===== SOURCE DATA

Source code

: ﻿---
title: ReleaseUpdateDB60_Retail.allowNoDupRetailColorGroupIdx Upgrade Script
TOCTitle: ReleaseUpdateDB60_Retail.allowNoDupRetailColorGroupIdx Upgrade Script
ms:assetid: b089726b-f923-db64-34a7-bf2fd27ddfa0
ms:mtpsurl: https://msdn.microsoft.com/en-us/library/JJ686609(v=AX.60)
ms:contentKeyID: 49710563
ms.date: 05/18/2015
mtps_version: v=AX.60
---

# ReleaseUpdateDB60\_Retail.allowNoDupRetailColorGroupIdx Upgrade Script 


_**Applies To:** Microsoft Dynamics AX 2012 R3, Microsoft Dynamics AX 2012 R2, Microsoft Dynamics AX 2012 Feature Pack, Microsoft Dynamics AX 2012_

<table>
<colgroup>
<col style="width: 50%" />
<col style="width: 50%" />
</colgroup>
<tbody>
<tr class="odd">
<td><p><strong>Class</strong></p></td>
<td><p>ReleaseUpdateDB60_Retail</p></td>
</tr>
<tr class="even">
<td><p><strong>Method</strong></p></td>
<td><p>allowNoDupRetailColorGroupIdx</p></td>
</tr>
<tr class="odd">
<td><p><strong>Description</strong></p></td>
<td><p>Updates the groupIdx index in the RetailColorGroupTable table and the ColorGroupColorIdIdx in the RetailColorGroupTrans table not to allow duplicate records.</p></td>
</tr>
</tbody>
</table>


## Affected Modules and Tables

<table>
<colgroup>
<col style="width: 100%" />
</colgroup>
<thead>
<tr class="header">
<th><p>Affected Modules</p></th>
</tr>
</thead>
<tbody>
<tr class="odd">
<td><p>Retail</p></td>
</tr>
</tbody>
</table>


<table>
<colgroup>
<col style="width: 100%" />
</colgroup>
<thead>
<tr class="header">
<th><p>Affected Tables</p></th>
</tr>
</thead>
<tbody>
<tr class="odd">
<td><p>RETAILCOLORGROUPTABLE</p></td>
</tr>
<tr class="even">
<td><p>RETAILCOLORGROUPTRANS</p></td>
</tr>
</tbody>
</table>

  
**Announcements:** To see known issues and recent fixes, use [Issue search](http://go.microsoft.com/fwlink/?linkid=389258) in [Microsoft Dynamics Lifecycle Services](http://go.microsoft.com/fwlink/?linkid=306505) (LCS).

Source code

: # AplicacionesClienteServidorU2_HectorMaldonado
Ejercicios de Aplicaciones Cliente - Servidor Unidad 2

==========

Every line of the data should be copied exactly.

Source code

: ﻿---
title: ReleaseUpdateDB60_Retail.allowNoDupRetailColorGroupIdx Upgrade Script
TOCTitle: ReleaseUpdateDB60_Retail.allowNoDupRetailColorGroupIdx Upgrade Script
ms:assetid: b089726b-f923-db64-34a7-bf2fd27ddfa0
ms:mtpsurl: https://msdn.microsoft.com/en-us/library/JJ686609(v=AX.60)
ms:contentKeyID: 49710563
ms.date: 05/18/2015
mtps_version: v=AX.60
---

# ReleaseUpdateDB60\_Retail.allowNoDupRetailColorGroupIdx Upgrade Script 


_**Applies To:** Microsoft Dynamics AX 2012 R3, Microsoft Dynamics AX 2012 R2, Microsoft Dynamics AX 2012 Feature Pack, Microsoft Dynamics AX 2012_

<table>
<colgroup>
<col style="width: 50%" />
<col style="width: 50%" />
</colgroup>
<tbody>
<tr class="odd">
<td><p><strong>Class</strong></p></td>
<td><p>ReleaseUpdateDB60_Retail</p></td>
</tr>
<tr class="even">
<td><p><strong>Method</strong></p></td>
<td><p>allowNoDupRetailColorGroupIdx</p></td>
</tr>
<tr class="odd">
<td><p><strong>Description</strong></p></td>
<td><p>Updates the groupIdx index in the RetailColorGroupTable table and the ColorGroupColorIdIdx in the RetailColorGroupTrans table not to allow duplicate records.</p></td>
</tr>
</tbody>
</table>


## Affected Modules and Tables

<table>
<colgroup>
<col style="width: 100%" />
</colgroup>
<thead>
<tr class="header">
<th><p>Affected Modules</p></th>
</tr>
</thead>
<tbody>
<tr class="odd">
<td><p>Retail</p></td>
</tr>
</tbody>
</table>


<table>
<colgroup>
<col style="width: 100%" />
</colgroup>
<thead>
<tr class="header">
<th><p>Affected Tables</p></th>
</tr>
</thead>
<tbody>
<tr class="odd">
<td><p>RETAILCOLORGROUPTABLE</p></td>
</tr>
<tr class="even">
<td><p>RETAILCOLORGROUPTRANS</p></td>
</tr>
</tbody>
</table>

  
**Announcements:** To see known issues and recent fixes, use [Issue search](http://go.microsoft.com/fwlink/?linkid=389258) in [Microsoft Dynamics Lifecycle Services](http://go.microsoft.com/fwlink/?linkid=306505) (LCS).

Source code

: # AplicacionesClienteServidorU2_HectorMaldonado
Ejercicios de Aplicaciones Cliente - Servidor Unidad 2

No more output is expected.